After seven months of electronic hibernation, Philae has awakened on the surface of Comet 67P/Churyumov-Gerasimenko and resumed relaying its data to Earth.

When scientists at the European Space Agency last heard from Philae, early on November 15th, the washing-machine-size lander had survived an unexpectedly rough-and-tumble arrival on the surface of Comet 67P/Churyumov-Gerasimenko and managed to relay a substantial amount of data to Earth before exhausting its onboard batteries. The transmissions ended sooner than expected, after only 57 hours, because Philae had wedged itself in a heavily shadowed location that offered little direct sunlight to recharge its batteries.

http://www.esa.int/spaceinimages/Images/2013/12/Philae_on_the_comet_Front_view
Artist’s impression of Philae on the surface of Comet 67P/Churyumov-Gerasimenko.
ESA / ATG medialab

Ever optimistic, ESA's engineering and science teams never stopped believing that the comet's changing solar geometry would eventually provide enough sunlight to bring the lander out of its electronic hibernation. That's now happened, as a joyful ESA press release announced earlier today. About 85 seconds of telemetry reached Earth late yesterday, relayed via the comet-orbiting mother ship Rosetta, at 20:28 Universal Time.

Philae appears to be in good shape despite seven months of inactivity, reporting that its internal temperature is –35ºC and that it has 24 watts of electricity available. Apparently the lander revived sometime before yesterday. "We have also received historical data," notes Stephan Ulamec, who heads the Philae team from the German Aerospace Center (DLR).

ESA engineers are awaiting further transmissions from the lander, which can only occur when Rosetta is within view. So far 300 packets of data have been received, but more than 8,000 data packets are stored in Philae’s mass memory. Those data should reveal details about the comet's activity over the past few days.

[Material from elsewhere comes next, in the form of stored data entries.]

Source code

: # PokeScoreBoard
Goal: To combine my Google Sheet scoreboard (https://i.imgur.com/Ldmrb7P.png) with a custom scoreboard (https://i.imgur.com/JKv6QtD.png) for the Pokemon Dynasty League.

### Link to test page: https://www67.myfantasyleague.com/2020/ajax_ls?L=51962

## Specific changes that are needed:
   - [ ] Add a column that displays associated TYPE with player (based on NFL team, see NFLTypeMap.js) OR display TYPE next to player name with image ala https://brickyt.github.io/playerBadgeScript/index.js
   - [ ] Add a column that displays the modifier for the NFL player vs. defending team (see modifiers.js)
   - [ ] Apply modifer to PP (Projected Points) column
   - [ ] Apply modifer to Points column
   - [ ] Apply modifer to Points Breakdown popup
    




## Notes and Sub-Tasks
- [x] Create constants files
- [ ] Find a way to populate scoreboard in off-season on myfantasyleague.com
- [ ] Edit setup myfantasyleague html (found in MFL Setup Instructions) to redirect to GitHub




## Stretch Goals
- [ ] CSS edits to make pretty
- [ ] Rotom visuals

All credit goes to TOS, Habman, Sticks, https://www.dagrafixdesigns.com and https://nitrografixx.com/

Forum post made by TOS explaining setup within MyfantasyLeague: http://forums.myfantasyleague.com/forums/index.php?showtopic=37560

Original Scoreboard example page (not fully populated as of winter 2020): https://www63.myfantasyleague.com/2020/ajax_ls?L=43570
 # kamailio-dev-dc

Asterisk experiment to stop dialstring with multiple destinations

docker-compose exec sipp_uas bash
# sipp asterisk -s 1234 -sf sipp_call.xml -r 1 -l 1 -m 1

Ever since it fell silent, efforts to figure out exactly where Philae landed on the comet's very irregularly shaped nucleus. Using visual and radio tracking after the landing last year, combined with a radio beacon from the CONSERT radar experiment aboard Philae, searchers had recently narrowed the possible landing sites to a few areas. Close-ups taken after the landing in mid-December even revealed a tantalizing bright spot that, perhaps, revealed Philae amid a rubble field. Presumably, now that it's transmitting again, a firm location can be quickly established.

More importantly, a healthy Philae can potentially add important ground-zero measurements as the nucleus of Comet 67P becomes more active en route to its perihelion on August 10th.